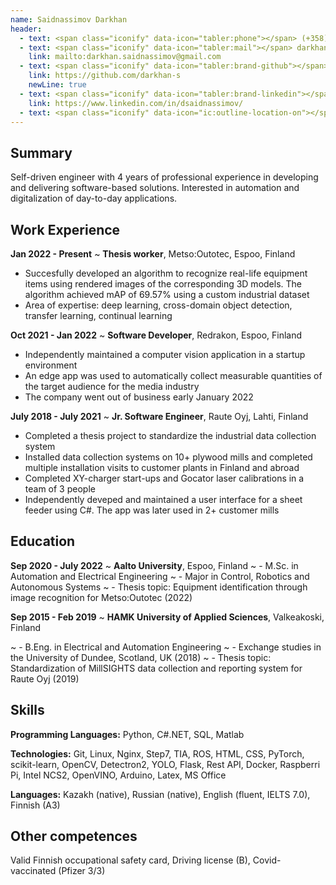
 ```yaml
---
name: Saidnassimov Darkhan
header:
  - text: <span class="iconify" data-icon="tabler:phone"></span> (+358) 046 550 32 34
  - text: <span class="iconify" data-icon="tabler:mail"></span> darkhan.saidnassimov@gmail.com
    link: mailto:darkhan.saidnassimov@gmail.com
  - text: <span class="iconify" data-icon="tabler:brand-github"></span> darkhan-s
    link: https://github.com/darkhan-s
    newLine: true
  - text: <span class="iconify" data-icon="tabler:brand-linkedin"></span> dsaidnassimov
    link: https://www.linkedin.com/in/dsaidnassimov/
  - text: <span class="iconify" data-icon="ic:outline-location-on"></span> 00370 Helsinki, Finland
---
```


## Summary
Self-driven engineer with 4
years of professional experience in developing and delivering software-based solutions.
Interested in automation and digitalization of day-to-day applications. 

## Work Experience

**Jan 2022 - Present**
  ~ **Thesis worker**, Metso:Outotec, Espoo, Finland
- Succesfully developed an algorithm to recognize real-life equipment items using rendered images of the corresponding 3D models. The algorithm achieved mAP of 69.57% using a custom industrial dataset 
- Area of expertise: deep learning, cross-domain object detection, transfer learning, continual learning


**Oct 2021 - Jan 2022**
  ~ **Software Developer**, Redrakon, Espoo, Finland
- Independently maintained a computer vision application in a startup environment
- An edge app was used to automatically collect measurable quantities of the target audience for the media industry
- The company went out of business early January 2022


**July 2018 - July 2021**
  ~ **Jr. Software Engineer**, Raute Oyj, Lahti, Finland
- Completed a thesis project to standardize the industrial data collection system
- Installed data collection systems on 10+ plywood mills and completed multiple installation visits to customer plants in Finland and abroad
- Completed XY-charger start-ups and Gocator laser calibrations in a team of 3 people
- Independently deveped and maintained a user interface for a sheet feeder using C#. The app was later used in 2+ customer mills

## Education
**Sep 2020 - July 2022**
  ~ **Aalto University**, Espoo, Finland
  ~ - M.Sc. in Automation and Electrical Engineering
  ~ - Major in Control, Robotics and Autonomous Systems
  ~ - Thesis topic: Equipment identification through image recognition for Metso:Outotec (2022) 

**Sep 2015 - Feb 2019**
  ~ **HAMK University of Applied Sciences**, Valkeakoski, Finland

  ~ - B.Eng. in Electrical and Automation Engineering
  ~ - Exchange studies in the University of Dundee, Scotland, UK (2018)
  ~ - Thesis topic: Standardization of MillSIGHTS data collection and reporting system for Raute Oyj (2019)


## Skills

**Programming Languages:** Python, C#.NET, SQL, Matlab

**Technologies:** Git, Linux, Nginx, Step7, TIA, ROS, HTML, CSS, PyTorch, scikit-learn, OpenCV, Detectron2, YOLO, Flask, Rest API, Docker, Raspberri Pi, Intel NCS2, OpenVINO, Arduino, Latex, MS Office

**Languages:** Kazakh (native), Russian (native), English (fluent, IELTS 7.0), Finnish (A3)

## Other competences

Valid Finnish occupational safety card, Driving license (B), Covid-vaccinated (Pfizer 3/3)

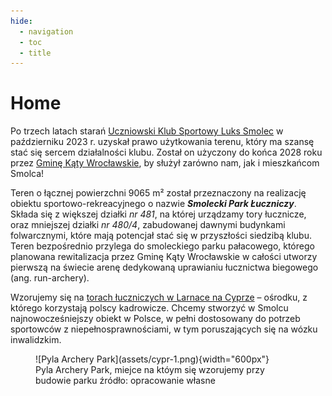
 ```yaml
---
hide:
  - navigation
  - toc
  - title
---
```

# Home

Po trzech latach starań [Uczniowski Klub Sportowy Luks Smolec](https://uksluks.pl) w październiku 2023 r. uzyskał prawo użytkowania terenu, który ma szansę stać się sercem działalności klubu. Został on użyczony do końca 2028 roku przez [Gminę Kąty Wrocławskie](https://www.katywroclawskie.pl), by służył zarówno nam, jak i mieszkańcom Smolca!

Teren o łącznej powierzchni 9065 m² został przeznaczony na realizację  obiektu sportowo-rekreacyjnego o nazwie ***Smolecki Park Łuczniczy***. Składa się z większej działki *nr 481*, na której urządzamy tory łucznicze, oraz mniejszej działki *nr 480/4*, zabudowanej dawnymi budynkami folwarcznymi, które mają potencjał stać się w przyszłości siedzibą klubu. Teren bezpośrednio przylega do smoleckiego parku pałacowego, którego planowana rewitalizacja przez Gminę Kąty Wrocławskie w całości utworzy pierwszą na świecie arenę dedykowaną uprawianiu łucznictwa biegowego (ang. run-archery).

Wzorujemy się na [torach łuczniczych w Larnace na Cyprze](https://larnakaregion.com/pyla-hits-the-bullseye-with-archery-park) – ośrodku, z którego korzystają polscy kadrowicze. Chcemy stworzyć w Smolcu najnowocześniejszy obiekt w Polsce, w pełni dostosowany do potrzeb sportowców z niepełnosprawnościami, w tym poruszających się na wózku inwalidzkim.

<figure markdown="span">
  ![Pyla Archery Park](assets/cypr-1.png){width="600px"}
  <figcaption>Pyla Archery Park, miejce na któym się wzorujemy przy budowie parku
    źródło: opracowanie własne</figcaption>
</figure>

<!-- Zespoł architektow (Joanna Smoczynska-Bazan i Wojciech Bazan oraz dodatkowo zaproszony do zespołu Mikołaj Gomołka) w czerwcu 2024 roku rozpoczęli przygotowywanie szczegołowej koncepcji zagospodarowania obu działek wraz z koncepcją architektoniczną rewitalizacji i rozbudowy istniejących dawnych budynkow folwarcznych.

Po prawej stronie torów (od wschodu), widoczna [Alej Łuczników](avenue.md) z bukami czerwonolistnymi. Z lewej storny torów (na zachód), alejki z torów połączone zostaną z [Parkiem w Smolecu](https://www.google.com/maps/place/Park+w+Smolcu/@51.076453,16.8838042,355m/data=!3m1!1e3!4m10!1m2!2m1!1sParkiem+Smoleckim!3m6!1s0x470fc1bdb23323dd:0x1742ea66a9689723!8m2!3d51.0768577!4d16.8840676!15sChFQYXJraWVtIFNtb2xlY2tpbZIBBHBhcmvgAQA!16s%2Fg%2F11r1jk6f3d?entry=ttu), dzięki czemu możliwe jest trenowanie i organizowanie zawodów łucznictwa biegowego (run-archery). Od części południowej dostępne jest całe zaplecze torów, od magazynów i szatni po trybuny dla kibiców.

<figure markdown="span">
  ![Smolecki Park Łuczniczy](assets/smolec_widok_z_lotu_ptaka_04_a.jpg){width=1200px"}
  <figcaption>Smolecki Park Łuczniczy, widok z lotu ptaka na podstawie wstępnego projektu. 
    Opracowanie rzutow i wizualizacji: Wojciech Bazan, Mikołaj Gomołka, Joanna Smoczynska-Bazan</figcaption>
</figure> -->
_ _ _
**Task instructions:** The stretch of entries above that starts with the line containing "Self-driven engineer with 4" and goes on through the line containing "C#.NET, SQL, Matlab" is to be transcribed exactly, and no other line is to be transcribed.

**Written response:**
Self-driven engineer with 4
years of professional experience in developing and delivering software-based solutions.
Interested in automation and digitalization of day-to-day applications. 

## Work Experience

**Jan 2022 - Present**
  ~ **Thesis worker**, Metso:Outotec, Espoo, Finland
- Succesfully developed an algorithm to recognize real-life equipment items using rendered images of the corresponding 3D models. The algorithm achieved mAP of 69.57% using a custom industrial dataset 
- Area of expertise: deep learning, cross-domain object detection, transfer learning, continual learning


**Oct 2021 - Jan 2022**
  ~ **Software Developer**, Redrakon, Espoo, Finland
- Independently maintained a computer vision application in a startup environment
- An edge app was used to automatically collect measurable quantities of the target audience for the media industry
- The company went out of business early January 2022


**July 2018 - July 2021**
  ~ **Jr. Software Engineer**, Raute Oyj, Lahti, Finland
- Completed a thesis project to standardize the industrial data collection system
- Installed data collection systems on 10+ plywood mills and completed multiple installation visits to customer plants in Finland and abroad
- Completed XY-charger start-ups and Gocator laser calibrations in a team of 3 people
- Independently deveped and maintained a user interface for a sheet feeder using C#. The app was later used in 2+ customer mills

## Education
**Sep 2020 - July 2022**
  ~ **Aalto University**, Espoo, Finland
  ~ - M.Sc. in Automation and Electrical Engineering
  ~ - Major in Control, Robotics and Autonomous Systems
  ~ - Thesis topic: Equipment identification through image recognition for Metso:Outotec (2022) 

**Sep 2015 - Feb 2019**
  ~ **HAMK University of Applied Sciences**, Valkeakoski, Finland

  ~ - B.Eng. in Electrical and Automation Engineering
  ~ - Exchange studies in the University of Dundee, Scotland, UK (2018)
  ~ - Thesis topic: Standardization of MillSIGHTS data collection and reporting system for Raute Oyj (2019)


## Skills

**Programming Languages:** Python, C#.NET, SQL, Matlab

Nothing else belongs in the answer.